There’s other stuff, too. How to manage difficult clients. How to combat isolation. How to overcome irrational self-doubt and leap to the next level of your freelancing career. Each could be its own book.
Just know that you’re not inferior, cursed, or powerless when difficulty comes knocking. You’ve simply arrived at the door that exists to be karate kicked into oblivion. On the other side? A more confident and capable version of you.
Finding Work and Getting Better
The first few months of freelancing are oozing with minutiae. Every day will bring a hundred time-consuming details—new licenses, new bank accounts, new user profiles.
With so much to do, you might decide to do nothing at all. A better option? Make a daily to-do list. So simple. So effective. If you’re really ambitious, organize your days into time blocks. Just make sure to spend more time doing your to-do’s than arranging them. Speaking of which, keep your admin tools minimal. An email account and a calendar will take you a long way.
When it comes to finding your first few jobs, don’t hesitate to mine your personal network. Call aunts and uncles. Email old bosses. Text childhood friends. If it’s been a while, don’t pretend that you’re “reconnecting” for the sake of the relationship. Be honest—you’re freelancing and looking for projects.
And when you quote those first few jobs, don’t forget to do the math. If you have to take on 50 projects per year to make the equivalent of a junior-level employee, reconsider your prices.
Most importantly, carve out time every day to hone your skills. No clients? No worries. Create your own projects, and push yourself to do the caliber of work you want to be hired to do. No matter what, don’t stop sharing what you create, and don’t restrict yourself to social media. You can build a solid client base and make a good living without becoming an Instagram all-star.
Secrets, Success, and the Only Way Forward
If you haven’t noticed, you soon will. There’s a horde of online experts hoping you’ll pay big bucks for their secret freelancing formulas. Here’s a secret: you don’t need career coaching, motivational gurus, or expensive seminars to succeed as a freelancer. If you want to grow and work to grow, you will. If you treat clients well and solve their problems, you’ll stay busy.
If there’s a freelancing secret worth sharing, it’s this. When you fly solo, the world is malleable. Mold and shape it to your advantage. The road ahead is paved by you.
Well, we’ve reached the point where a letter like the one you’re reading comes to a crescendo. Normally, there’d be a rousing call to perseverance, but you don’t need that either. You’ve made the leap and landed two feet firmly planted. The only option now is forward—one foot, then the other.
As a freelance designer, you have a number of ways to promote yourself: social media, in-person networking events, and securing referrals are common strategies.
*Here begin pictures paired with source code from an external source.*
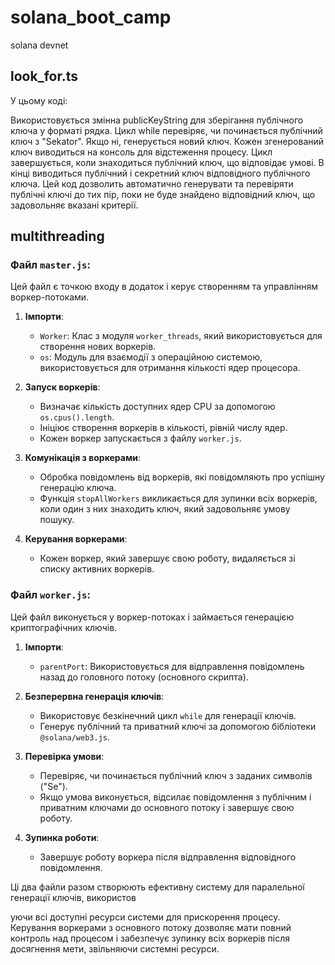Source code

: # solana_boot_camp
solana devnet


## look_for.ts 

У цьому коді:

Використовується змінна publicKeyString для зберігання публічного ключа у форматі рядка.
Цикл while перевіряє, чи починається публічний ключ з "Sekator". Якщо ні, генерується новий ключ.
Кожен згенерований ключ виводиться на консоль для відстеження процесу.
Цикл завершується, коли знаходиться публічний ключ, що відповідає умові.
В кінці виводиться публічний і секретний ключ відповідного публічного ключа.
Цей код дозволить автоматично генерувати та перевіряти публічні ключі до тих пір, поки не буде знайдено відповідний ключ, що задовольняє вказані критерії.

## multithreading

### Файл `master.js`:
Цей файл є точкою входу в додаток і керує створенням та управлінням воркер-потоками.

1. **Імпорти**:
   - `Worker`: Клас з модуля `worker_threads`, який використовується для створення нових воркерів.
   - `os`: Модуль для взаємодії з операційною системою, використовується для отримання кількості ядер процесора.

2. **Запуск воркерів**:
   - Визначає кількість доступних ядер CPU за допомогою `os.cpus().length`.
   - Ініціює створення воркерів в кількості, рівній числу ядер.
   - Кожен воркер запускається з файлу `worker.js`.

3. **Комунікація з воркерами**:
   - Обробка повідомлень від воркерів, які повідомляють про успішну генерацію ключа.
   - Функція `stopAllWorkers` викликається для зупинки всіх воркерів, коли один з них знаходить ключ, який задовольняє умову пошуку.

4. **Керування воркерами**:
   - Кожен воркер, який завершує свою роботу, видаляється зі списку активних воркерів.

### Файл `worker.js`:
Цей файл виконується у воркер-потоках і займається генерацією криптографічних ключів.

1. **Імпорти**:
   - `parentPort`: Використовується для відправлення повідомлень назад до головного потоку (основного скрипта).

2. **Безперервна генерація ключів**:
   - Використовує безкінечний цикл `while` для генерації ключів.
   - Генерує публічний та приватний ключі за допомогою бібліотеки `@solana/web3.js`.

3. **Перевірка умови**:
   - Перевіряє, чи починається публічний ключ з заданих символів ("Se").
   - Якщо умова виконується, відсилає повідомлення з публічним і приватним ключами до основного потоку і завершує свою роботу.

4. **Зупинка роботи**:
   - Завершує роботу воркера після відправлення відповідного повідомлення.

Ці два файли разом створюють ефективну систему для паралельної генерації ключів, використов

уючи всі доступні ресурси системи для прискорення процесу. Керування воркерами з основного потоку дозволяє мати повний контроль над процесом і забезпечує зупинку всіх воркерів після досягнення мети, звільняючи системні ресурси.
It’s important to know who your ideal client is and what kind of work you specialize in, otherwise, you risk wasting promotional efforts and resources.
How do freelance artists succeed?
The success of creative freelance careers depends on a few variables. If you’re a freelance artist or designer, you must be highly skilled and capable of world-class work. It’s also important to be able to sell your services, manage projects, and maintain client relationships.
How can I become a freelance designer?
There are a variety of ways to become a freelance designer, but like any career, it’s best to have a plan before starting. To land freelance clients, you’ll need a portfolio that showcases your problem-solving skills. It’s also a good idea to have some savings, as finding freelance design jobs can take some time.
How can I be a successful freelancer?
Whether you work at an agency, a corporation, or as a freelancer, forging a successful design career takes knowledge, skill, persistence, and a willingness to continually improve. At times, it can be hard to find freelance work, but a commitment to great design and customer satisfaction will take you a long way.